Der Auftritt in Leuven stand nun zwischen der gerade abgeschlossenen USA-Tour und der direkt am Tag nach Leuven startenden Tour in England. Dort wurde damit geworben, dass die Band das erste Album komplett spielen würden. Würden sie das auch in Leuven tun? Sicherlich: diese derzeit grassierende Manie, irgendwelche Alben in voller Länge und in Original-Reihenfolge zu spielen, hat (auch) etwas Merkwürdiges...Museales. Gleichfalls kann das auch ganz gut funktionieren. Doch als der Mischer vor mir die Setlist aufs Soundboard legte, war klar: heute nicht. Heute war eher ein Festival-Set angesagt. Immerhin waren es am Ende fast 1 ½ Stunden, die die Band auf der Bühne verbrachten. So waren es die Rosinen, die für das Publikum herausgesucht wurden. Auffällig war dabei (mal wieder), dass einige Alben dabei nicht berücksichtigt wurden: Music For Pleasure, Grave Disorder oder Paranoid. Also ein Best-Of Set. Das war ok.
Der Captain war wieder gut aufgelegt. Dabei eine banale Randbemerkung: relativ zu Beginn ging ich zum Merchstand der Bands und da kam mir Captain Sensible entgegen. Ich hatte ihn bisher immer nur auf der Bühne gesehen... und da sind ja die Proportionen „realtiv“ – will sagen: wenn jemand klein von Statur ist, dann fällt das nicht unbedingt auf. Beim Captain war ich erstaunt, wie groß er ist. Wunder der Optik. Jedenfalls – um auf die gute Laune des Gitarristen zurückzukehren – machte Sensible wieder wunderbare Witze. Und er machte auch welche...wohlwissend, dass da viel Ernst mitverpackt war..., die dann auch leicht im Halse stecken blieben: so widmete er „I Just can’t be happy today“ Hillary Clinton, wobei er vorher anmerkte, wie schlecht diese Kandidatin doch gewesen sein muss, dass sie es nicht geschafft hat, Trump zu verhindern.

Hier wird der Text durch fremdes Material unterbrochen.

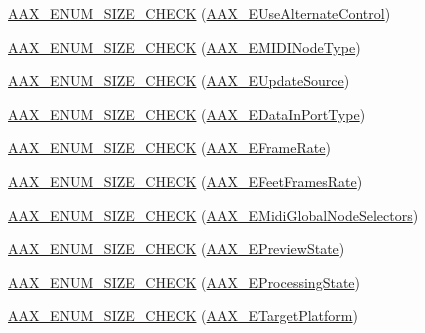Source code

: \begin{DoxyCompactItemize}
\item 
\mbox{\hyperlink{a00491_a7becfade6ef2832f33559c576c0229b8}{A\+A\+X\+\_\+\+E\+N\+U\+M\+\_\+\+S\+I\+Z\+E\+\_\+\+C\+H\+E\+CK}} (\mbox{\hyperlink{a00491_abbcc8b4e8207262a5dd9e32047a51a29}{A\+A\+X\+\_\+\+E\+Use\+Alternate\+Control}})
\item 
\mbox{\hyperlink{a00491_a4846f0566f755423b00339b1d0c30286}{A\+A\+X\+\_\+\+E\+N\+U\+M\+\_\+\+S\+I\+Z\+E\+\_\+\+C\+H\+E\+CK}} (\mbox{\hyperlink{a00491_a5e1dffce35d05990dbbad651702678e4}{A\+A\+X\+\_\+\+E\+M\+I\+D\+I\+Node\+Type}})
\item 
\mbox{\hyperlink{a00491_aff578795a76f6d946b6f22297cf34122}{A\+A\+X\+\_\+\+E\+N\+U\+M\+\_\+\+S\+I\+Z\+E\+\_\+\+C\+H\+E\+CK}} (\mbox{\hyperlink{a00491_a30be0398faf20c6b121239eb9399f3f7}{A\+A\+X\+\_\+\+E\+Update\+Source}})
\item 
\mbox{\hyperlink{a00491_af6976d8f2262bc8a5c4764a400369c0b}{A\+A\+X\+\_\+\+E\+N\+U\+M\+\_\+\+S\+I\+Z\+E\+\_\+\+C\+H\+E\+CK}} (\mbox{\hyperlink{a00491_ab5677b173ad8647c24d34d28272d11fc}{A\+A\+X\+\_\+\+E\+Data\+In\+Port\+Type}})
\item 
\mbox{\hyperlink{a00491_aa81099aa0185ad9be2192c1a5b7e00ce}{A\+A\+X\+\_\+\+E\+N\+U\+M\+\_\+\+S\+I\+Z\+E\+\_\+\+C\+H\+E\+CK}} (\mbox{\hyperlink{a00491_a1271a51553bf508de59864334111aa8f}{A\+A\+X\+\_\+\+E\+Frame\+Rate}})
\item 
\mbox{\hyperlink{a00491_a91aa2cdae6c91defa1505e50e841859c}{A\+A\+X\+\_\+\+E\+N\+U\+M\+\_\+\+S\+I\+Z\+E\+\_\+\+C\+H\+E\+CK}} (\mbox{\hyperlink{a00491_a8a0c9dafef741a26ee8c06f7285a0dfa}{A\+A\+X\+\_\+\+E\+Feet\+Frames\+Rate}})
\item 
\mbox{\hyperlink{a00491_a41a000edf84a9a60ce852e7707deee96}{A\+A\+X\+\_\+\+E\+N\+U\+M\+\_\+\+S\+I\+Z\+E\+\_\+\+C\+H\+E\+CK}} (\mbox{\hyperlink{a00491_a349dae6bc64bda67a5440cbc6637f92d}{A\+A\+X\+\_\+\+E\+Midi\+Global\+Node\+Selectors}})
\item 
\mbox{\hyperlink{a00491_a4f26045654b3373a3ddd5e3323e4c2a0}{A\+A\+X\+\_\+\+E\+N\+U\+M\+\_\+\+S\+I\+Z\+E\+\_\+\+C\+H\+E\+CK}} (\mbox{\hyperlink{a00491_a12b280d7ccf22568759f8deb1fe1d6a8}{A\+A\+X\+\_\+\+E\+Preview\+State}})
\item 
\mbox{\hyperlink{a00491_abf9e76227a06a4e03facdc9740c663af}{A\+A\+X\+\_\+\+E\+N\+U\+M\+\_\+\+S\+I\+Z\+E\+\_\+\+C\+H\+E\+CK}} (\mbox{\hyperlink{a00491_a6ec854be40c8cf810dec97de3e56c0a7}{A\+A\+X\+\_\+\+E\+Processing\+State}})
\item 
\mbox{\hyperlink{a00491_a8e78dfa90ba7ea61b8260f8d919c8428}{A\+A\+X\+\_\+\+E\+N\+U\+M\+\_\+\+S\+I\+Z\+E\+\_\+\+C\+H\+E\+CK}} (\mbox{\hyperlink{a00491_a19e8cc27f59bb9bb4039b00fadb3cb83}{A\+A\+X\+\_\+\+E\+Target\+Platform}})

\end{DoxyCompactItemize}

Da ich – wie schon gesagt – hinter dem Soundboard saß, hatte ich beste Sicht und konnte in Ruhe die Band beobachten. Kürzlich las ich einen Artikel, der sich mit der Band Ende der 90er befasst hat und in dem angemerkt wurde, wie schlecht The Damned damals oft – viel zu oft – waren. Das lag wohl damals daran, dass der Captain öfters besoffen auf der Bühne stand und dass eben die Rhythm-Section suboptimal war. Bei dem aktuellen Drummer und Bassisten ist es auf jeden Fall so, dass die eine sichere Bank für die Band sind. Sie geben den Rahmen für die anderen: der Captain, der sein grandioses Gitarrenspiel da einbauen kann – für Monty, der seine Keyboards einstreut – und für Dave Vanian, der meines Erachtens wirklich einer der besten Sänger in diesem Genre ist. So zeigen sich The Damned als eine Band, die bestens harmoniert und auch nach 40 Jahre bestens zu unterhalten weiß. Wunderbar.
Gegen 1.30 war ich dann im Hotel. Irgendwann bin ich dann – leicht aufgekratzt – auch eingeschlafen. Zufrieden – auch ziemlich platt.